Only a single number is expected: how many lines of the data hold the word "Europe".

(Dataset entries)

Start of Block

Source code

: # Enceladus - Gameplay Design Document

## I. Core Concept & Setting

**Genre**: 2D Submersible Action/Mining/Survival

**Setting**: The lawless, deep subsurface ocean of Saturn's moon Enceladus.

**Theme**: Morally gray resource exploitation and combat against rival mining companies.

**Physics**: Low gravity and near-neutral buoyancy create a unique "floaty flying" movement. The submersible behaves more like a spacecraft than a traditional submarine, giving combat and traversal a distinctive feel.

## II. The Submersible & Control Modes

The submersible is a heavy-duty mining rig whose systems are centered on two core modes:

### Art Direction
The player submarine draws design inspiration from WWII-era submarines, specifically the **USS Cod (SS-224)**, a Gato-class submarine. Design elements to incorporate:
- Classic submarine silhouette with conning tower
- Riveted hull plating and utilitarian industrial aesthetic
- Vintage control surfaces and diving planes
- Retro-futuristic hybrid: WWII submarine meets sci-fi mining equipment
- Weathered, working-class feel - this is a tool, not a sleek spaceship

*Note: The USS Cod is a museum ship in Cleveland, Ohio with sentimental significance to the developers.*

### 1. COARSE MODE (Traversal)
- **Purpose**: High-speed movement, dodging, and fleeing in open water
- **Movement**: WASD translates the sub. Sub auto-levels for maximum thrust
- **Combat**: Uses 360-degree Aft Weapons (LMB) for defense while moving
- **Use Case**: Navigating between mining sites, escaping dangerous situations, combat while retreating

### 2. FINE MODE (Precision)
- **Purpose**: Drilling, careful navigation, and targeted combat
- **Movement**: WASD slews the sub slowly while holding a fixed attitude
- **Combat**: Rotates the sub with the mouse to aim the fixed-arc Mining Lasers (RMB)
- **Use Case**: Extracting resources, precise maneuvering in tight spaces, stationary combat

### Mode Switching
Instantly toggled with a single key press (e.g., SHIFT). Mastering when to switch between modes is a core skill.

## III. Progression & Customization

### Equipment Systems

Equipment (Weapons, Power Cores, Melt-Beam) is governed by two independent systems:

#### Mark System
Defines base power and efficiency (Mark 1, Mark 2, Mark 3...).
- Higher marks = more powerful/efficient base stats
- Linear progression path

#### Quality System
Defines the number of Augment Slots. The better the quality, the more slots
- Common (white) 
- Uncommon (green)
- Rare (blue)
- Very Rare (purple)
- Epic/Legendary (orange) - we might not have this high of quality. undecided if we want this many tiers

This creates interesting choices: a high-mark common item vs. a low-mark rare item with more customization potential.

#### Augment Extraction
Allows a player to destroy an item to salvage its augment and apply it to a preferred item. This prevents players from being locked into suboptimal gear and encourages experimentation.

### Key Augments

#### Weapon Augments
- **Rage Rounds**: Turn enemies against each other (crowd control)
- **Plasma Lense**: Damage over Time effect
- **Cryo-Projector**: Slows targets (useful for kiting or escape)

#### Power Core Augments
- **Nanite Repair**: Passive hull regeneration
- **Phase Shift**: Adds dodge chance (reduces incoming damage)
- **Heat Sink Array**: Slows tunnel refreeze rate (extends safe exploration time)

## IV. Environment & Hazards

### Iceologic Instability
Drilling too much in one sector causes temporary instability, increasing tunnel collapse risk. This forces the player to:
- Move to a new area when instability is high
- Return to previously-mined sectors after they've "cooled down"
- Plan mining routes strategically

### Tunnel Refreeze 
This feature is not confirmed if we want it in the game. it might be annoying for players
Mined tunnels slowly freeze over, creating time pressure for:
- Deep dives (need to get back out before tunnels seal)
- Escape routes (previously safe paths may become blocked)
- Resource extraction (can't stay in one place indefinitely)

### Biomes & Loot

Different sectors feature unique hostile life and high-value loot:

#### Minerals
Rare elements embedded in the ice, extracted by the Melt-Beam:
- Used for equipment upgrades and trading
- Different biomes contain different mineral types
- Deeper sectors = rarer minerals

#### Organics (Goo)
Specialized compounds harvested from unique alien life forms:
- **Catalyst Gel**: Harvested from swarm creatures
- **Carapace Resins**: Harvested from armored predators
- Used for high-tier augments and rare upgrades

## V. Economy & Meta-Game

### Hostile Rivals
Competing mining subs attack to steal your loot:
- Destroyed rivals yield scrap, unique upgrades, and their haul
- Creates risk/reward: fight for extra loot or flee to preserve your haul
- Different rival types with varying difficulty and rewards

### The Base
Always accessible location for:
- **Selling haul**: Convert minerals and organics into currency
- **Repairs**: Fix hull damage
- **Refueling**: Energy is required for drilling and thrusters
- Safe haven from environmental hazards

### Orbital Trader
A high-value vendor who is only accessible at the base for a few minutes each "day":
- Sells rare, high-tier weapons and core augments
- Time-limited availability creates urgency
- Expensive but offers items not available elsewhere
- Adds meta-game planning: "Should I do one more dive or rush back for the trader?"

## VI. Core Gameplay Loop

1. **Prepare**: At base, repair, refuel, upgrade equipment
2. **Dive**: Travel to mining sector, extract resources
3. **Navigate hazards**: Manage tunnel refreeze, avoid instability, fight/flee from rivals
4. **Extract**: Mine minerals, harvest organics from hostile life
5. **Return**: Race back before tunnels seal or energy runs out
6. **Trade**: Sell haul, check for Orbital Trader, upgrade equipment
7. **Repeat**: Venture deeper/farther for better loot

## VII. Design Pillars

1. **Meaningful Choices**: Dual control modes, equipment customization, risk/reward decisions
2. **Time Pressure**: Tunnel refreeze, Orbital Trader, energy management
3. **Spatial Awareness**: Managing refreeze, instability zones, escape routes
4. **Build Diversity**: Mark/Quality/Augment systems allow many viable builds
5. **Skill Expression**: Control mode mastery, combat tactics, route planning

End of Block
Start of Block

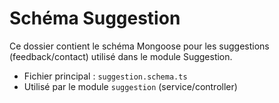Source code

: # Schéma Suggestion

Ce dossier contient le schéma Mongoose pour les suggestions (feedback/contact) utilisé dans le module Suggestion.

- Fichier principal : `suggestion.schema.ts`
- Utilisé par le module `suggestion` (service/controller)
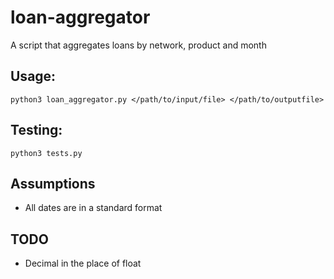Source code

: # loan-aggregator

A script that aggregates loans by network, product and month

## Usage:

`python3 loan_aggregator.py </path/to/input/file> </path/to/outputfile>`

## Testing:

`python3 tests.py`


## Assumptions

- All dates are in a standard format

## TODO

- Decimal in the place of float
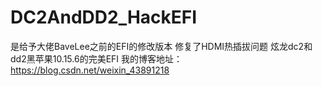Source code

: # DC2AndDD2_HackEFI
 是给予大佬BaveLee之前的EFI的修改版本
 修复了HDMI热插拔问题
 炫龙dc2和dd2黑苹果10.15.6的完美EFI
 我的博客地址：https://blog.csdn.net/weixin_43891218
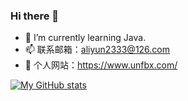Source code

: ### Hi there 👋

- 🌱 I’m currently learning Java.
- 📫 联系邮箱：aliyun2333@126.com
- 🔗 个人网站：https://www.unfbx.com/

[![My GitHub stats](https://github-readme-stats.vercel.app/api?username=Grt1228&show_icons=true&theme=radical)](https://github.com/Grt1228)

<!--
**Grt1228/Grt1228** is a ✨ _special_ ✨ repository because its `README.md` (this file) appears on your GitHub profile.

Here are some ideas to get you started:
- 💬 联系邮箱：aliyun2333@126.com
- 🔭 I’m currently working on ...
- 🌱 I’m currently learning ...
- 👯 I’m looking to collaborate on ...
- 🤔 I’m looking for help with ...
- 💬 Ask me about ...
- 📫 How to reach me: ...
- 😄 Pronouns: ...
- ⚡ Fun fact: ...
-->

End of Block
Start of Block

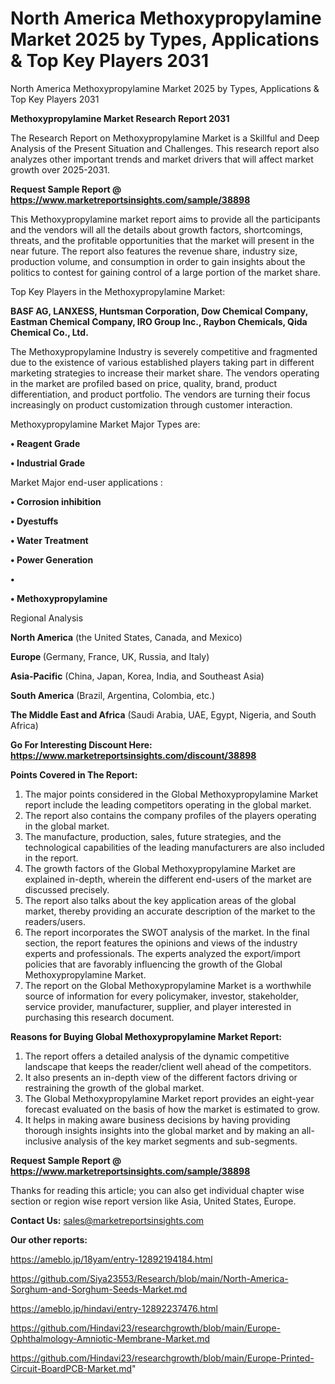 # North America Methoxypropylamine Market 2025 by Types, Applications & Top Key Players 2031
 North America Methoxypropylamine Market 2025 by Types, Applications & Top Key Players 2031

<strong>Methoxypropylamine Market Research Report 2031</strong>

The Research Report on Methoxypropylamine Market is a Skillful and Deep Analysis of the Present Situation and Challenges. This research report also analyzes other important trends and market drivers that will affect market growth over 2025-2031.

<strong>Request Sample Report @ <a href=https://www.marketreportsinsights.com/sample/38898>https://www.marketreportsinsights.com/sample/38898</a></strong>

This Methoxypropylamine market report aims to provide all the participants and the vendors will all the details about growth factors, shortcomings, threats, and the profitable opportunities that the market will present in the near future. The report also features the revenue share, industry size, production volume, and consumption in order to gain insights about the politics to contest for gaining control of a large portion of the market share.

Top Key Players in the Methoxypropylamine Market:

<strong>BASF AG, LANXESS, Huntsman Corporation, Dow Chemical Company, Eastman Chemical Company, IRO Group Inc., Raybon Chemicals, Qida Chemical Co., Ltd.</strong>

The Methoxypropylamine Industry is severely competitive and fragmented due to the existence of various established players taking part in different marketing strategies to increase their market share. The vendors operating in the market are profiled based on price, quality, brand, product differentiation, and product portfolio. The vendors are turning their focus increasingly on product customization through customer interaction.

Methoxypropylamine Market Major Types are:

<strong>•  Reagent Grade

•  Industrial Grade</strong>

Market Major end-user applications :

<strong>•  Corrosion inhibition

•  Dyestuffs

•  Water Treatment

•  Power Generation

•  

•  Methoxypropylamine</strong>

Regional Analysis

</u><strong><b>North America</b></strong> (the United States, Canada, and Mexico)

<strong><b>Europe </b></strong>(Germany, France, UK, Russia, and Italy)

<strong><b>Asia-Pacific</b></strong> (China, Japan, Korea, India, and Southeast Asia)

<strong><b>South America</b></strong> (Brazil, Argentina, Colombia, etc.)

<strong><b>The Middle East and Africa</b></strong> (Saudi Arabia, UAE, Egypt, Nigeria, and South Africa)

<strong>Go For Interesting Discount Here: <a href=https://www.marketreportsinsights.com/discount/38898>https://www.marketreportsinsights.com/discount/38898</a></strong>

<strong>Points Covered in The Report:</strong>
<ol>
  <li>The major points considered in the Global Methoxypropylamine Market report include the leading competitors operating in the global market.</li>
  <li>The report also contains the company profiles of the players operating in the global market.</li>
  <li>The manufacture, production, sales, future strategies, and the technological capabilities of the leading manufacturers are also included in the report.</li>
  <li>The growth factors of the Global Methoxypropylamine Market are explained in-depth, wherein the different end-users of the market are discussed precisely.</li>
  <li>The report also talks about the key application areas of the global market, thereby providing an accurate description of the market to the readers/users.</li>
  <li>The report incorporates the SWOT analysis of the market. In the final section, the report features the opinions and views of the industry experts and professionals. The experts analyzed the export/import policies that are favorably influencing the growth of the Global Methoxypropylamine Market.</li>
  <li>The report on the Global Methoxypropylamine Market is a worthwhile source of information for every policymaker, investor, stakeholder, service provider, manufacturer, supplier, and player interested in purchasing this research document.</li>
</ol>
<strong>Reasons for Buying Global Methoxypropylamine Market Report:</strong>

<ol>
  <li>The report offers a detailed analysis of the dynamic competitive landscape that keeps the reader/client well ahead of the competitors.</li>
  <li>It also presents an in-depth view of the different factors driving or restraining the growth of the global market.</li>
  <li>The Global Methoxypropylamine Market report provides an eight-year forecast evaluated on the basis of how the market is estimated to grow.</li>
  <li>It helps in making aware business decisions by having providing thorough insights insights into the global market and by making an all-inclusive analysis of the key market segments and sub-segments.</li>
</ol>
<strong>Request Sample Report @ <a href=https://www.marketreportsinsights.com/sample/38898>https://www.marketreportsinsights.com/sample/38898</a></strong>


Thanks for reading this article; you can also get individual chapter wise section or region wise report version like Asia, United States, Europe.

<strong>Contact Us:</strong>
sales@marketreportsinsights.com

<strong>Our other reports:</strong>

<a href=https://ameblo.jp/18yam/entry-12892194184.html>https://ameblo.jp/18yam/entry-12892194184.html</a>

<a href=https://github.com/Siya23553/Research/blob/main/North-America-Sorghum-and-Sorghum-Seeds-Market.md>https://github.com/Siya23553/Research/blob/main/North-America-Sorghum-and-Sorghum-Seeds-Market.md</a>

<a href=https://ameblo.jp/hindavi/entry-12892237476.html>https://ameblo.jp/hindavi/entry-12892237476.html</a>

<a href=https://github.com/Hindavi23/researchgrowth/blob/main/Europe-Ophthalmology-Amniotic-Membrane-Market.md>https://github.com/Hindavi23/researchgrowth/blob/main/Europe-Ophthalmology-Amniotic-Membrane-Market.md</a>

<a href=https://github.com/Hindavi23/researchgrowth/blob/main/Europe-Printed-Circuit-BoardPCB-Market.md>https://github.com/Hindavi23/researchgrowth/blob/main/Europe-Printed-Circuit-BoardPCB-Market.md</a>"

End of Block

*REPLY TO THE TASK*: 4